- What this task involves
Would you return the lines between the one holding "Here would be" and the one holding "Monitoring your transaction, if", inclusive, and only those, exactly as they stand in the listing below?

- Data extracts

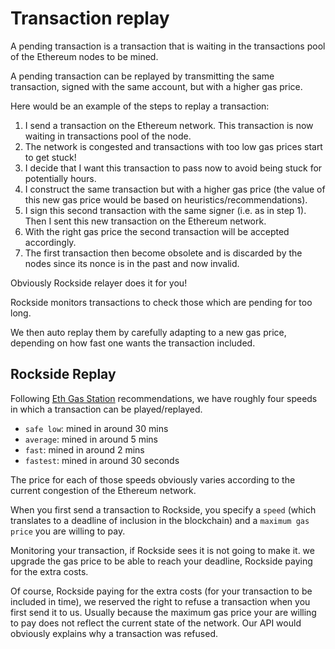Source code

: # Transaction replay

A pending transaction is a transaction that is waiting in the transactions pool of the Ethereum nodes to be mined.

A pending transaction can be replayed by transmitting the same transaction, signed with the same account, but with a higher gas price.

Here would be an example of the steps to replay a transaction:

1. I send a transaction on the Ethereum network. This transaction is now waiting in transactions pool of the node.
2. The network is congested and transactions with too low gas prices start to get stuck!
3. I decide that I want this transaction to pass now to avoid being stuck for potentially hours.
4. I construct the same transaction but with a higher gas price \(the value of this new gas price would be based on heuristics/recommendations\).
5. I sign this second transaction with the same signer \(i.e. as in step 1\). Then I sent this new transaction on the Ethereum network.
6. With the right gas price the second transaction will be accepted accordingly.
7. The first transaction then become obsolete and is discarded by the nodes since its nonce is in the past and now invalid.

Obviously Rockside relayer does it for you!

Rockside monitors transactions to check those which are pending for too long.

We then auto replay them by carefully adapting to a new gas price, depending on how fast one wants the transaction included.

## Rockside Replay

Following [Eth Gas Station](https://ethgasstation.info) recommendations, we have roughly four speeds in which a transaction can be played/replayed.

* `safe low`: mined in around 30 mins
* `average`: mined in around 5 mins
* `fast`: mined in around 2 mins
* `fastest`: mined in around 30 seconds

The price for each of those speeds obviously varies according to the current congestion of the Ethereum network.

When you first send a transaction to Rockside, you specify a `speed` \(which translates to a deadline of inclusion in the blockchain\) and a `maximum gas price` you are willing to pay.

Monitoring your transaction, if Rockside sees it is not going to make it. we upgrade the gas price to be able to reach your deadline, Rockside paying for the extra costs.

Of course, Rockside paying for the extra costs \(for your transaction to be included in time\), we reserved the right to refuse a transaction when you first send it to us. Usually because the maximum gas price your are willing to pay does not reflect the current state of the network. Our API would obviously explains why a transaction was refused.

- The answer
Here would be an example of the steps to replay a transaction:

1. I send a transaction on the Ethereum network. This transaction is now waiting in transactions pool of the node.
2. The network is congested and transactions with too low gas prices start to get stuck!
3. I decide that I want this transaction to pass now to avoid being stuck for potentially hours.
4. I construct the same transaction but with a higher gas price \(the value of this new gas price would be based on heuristics/recommendations\).
5. I sign this second transaction with the same signer \(i.e. as in step 1\). Then I sent this new transaction on the Ethereum network.
6. With the right gas price the second transaction will be accepted accordingly.
7. The first transaction then become obsolete and is discarded by the nodes since its nonce is in the past and now invalid.

Obviously Rockside relayer does it for you!

Rockside monitors transactions to check those which are pending for too long.

We then auto replay them by carefully adapting to a new gas price, depending on how fast one wants the transaction included.

## Rockside Replay

Following [Eth Gas Station](https://ethgasstation.info) recommendations, we have roughly four speeds in which a transaction can be played/replayed.

* `safe low`: mined in around 30 mins
* `average`: mined in around 5 mins
* `fast`: mined in around 2 mins
* `fastest`: mined in around 30 seconds

The price for each of those speeds obviously varies according to the current congestion of the Ethereum network.

When you first send a transaction to Rockside, you specify a `speed` \(which translates to a deadline of inclusion in the blockchain\) and a `maximum gas price` you are willing to pay.

Monitoring your transaction, if Rockside sees it is not going to make it. we upgrade the gas price to be able to reach your deadline, Rockside paying for the extra costs.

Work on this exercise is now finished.